EXERCISE INPUTS ::
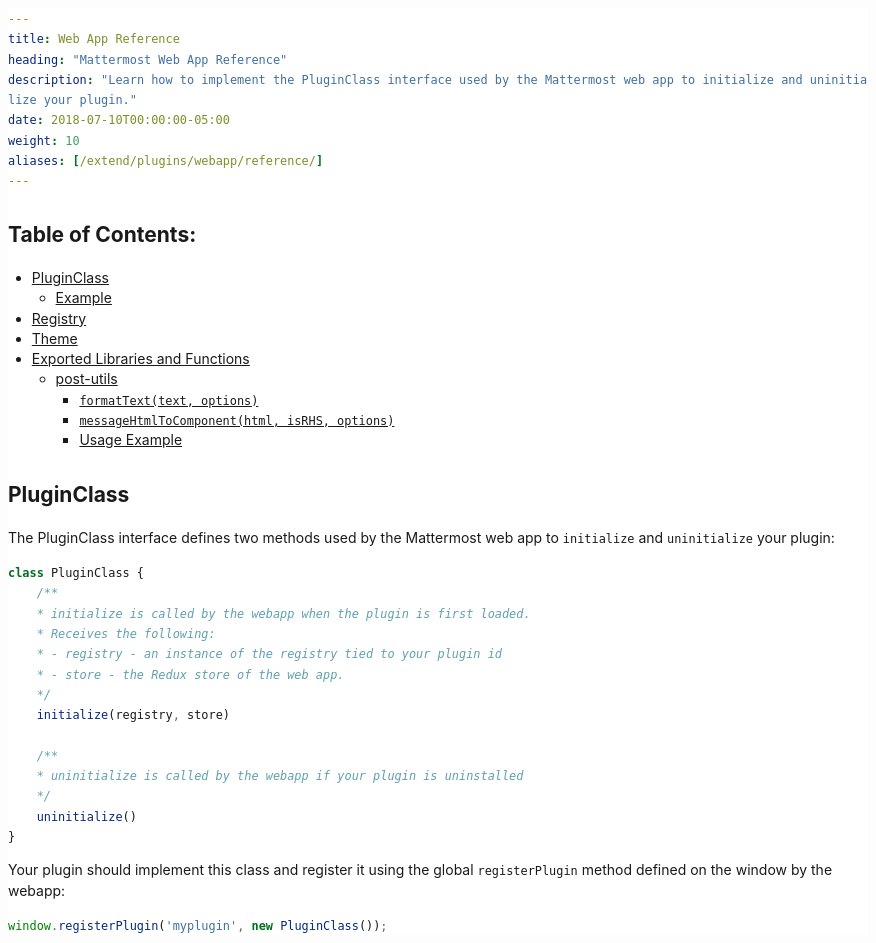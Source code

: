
 ```yaml
---
title: Web App Reference
heading: "Mattermost Web App Reference"
description: "Learn how to implement the PluginClass interface used by the Mattermost web app to initialize and uninitialize your plugin."
date: 2018-07-10T00:00:00-05:00
weight: 10
aliases: [/extend/plugins/webapp/reference/]
---
```


## Table of Contents:

- [PluginClass](#pluginclass)
  * [Example](#example)
- [Registry](#registry)
- [Theme](#theme)
- [Exported Libraries and Functions](#exported-libraries-and-functions)
    + [post-utils](#post-utils)
      - [`formatText(text, options)`](#-formattext-text--options--)
      - [`messageHtmlToComponent(html, isRHS, options)`](#-messagehtmltocomponent-html--isrhs--options--)
      - [Usage Example](#usage-example)

## PluginClass

The PluginClass interface defines two methods used by the Mattermost web app to `initialize` and `uninitialize` your plugin:

```javascript
class PluginClass {
    /**
    * initialize is called by the webapp when the plugin is first loaded.
    * Receives the following:
    * - registry - an instance of the registry tied to your plugin id
    * - store - the Redux store of the web app.
    */
    initialize(registry, store)

    /**
    * uninitialize is called by the webapp if your plugin is uninstalled
    */
    uninitialize()
}
```

<a name="registerPlugin"/>

Your plugin should implement this class and register it using the global `registerPlugin` method defined on the window by the webapp:

```javascript
window.registerPlugin('myplugin', new PluginClass());
```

EXERCISE AIM :: Reproduce only the lines of the records from the start up to and including the line that holds "- [Theme](#theme)"; do not carry over any picture.

ANSWER BOX ::
Source code

:
 ```yaml
---
title: Web App Reference
heading: "Mattermost Web App Reference"
description: "Learn how to implement the PluginClass interface used by the Mattermost web app to initialize and uninitialize your plugin."
date: 2018-07-10T00:00:00-05:00
weight: 10
aliases: [/extend/plugins/webapp/reference/]
---
```


## Table of Contents:

- [PluginClass](#pluginclass)
  * [Example](#example)
- [Registry](#registry)
- [Theme](#theme)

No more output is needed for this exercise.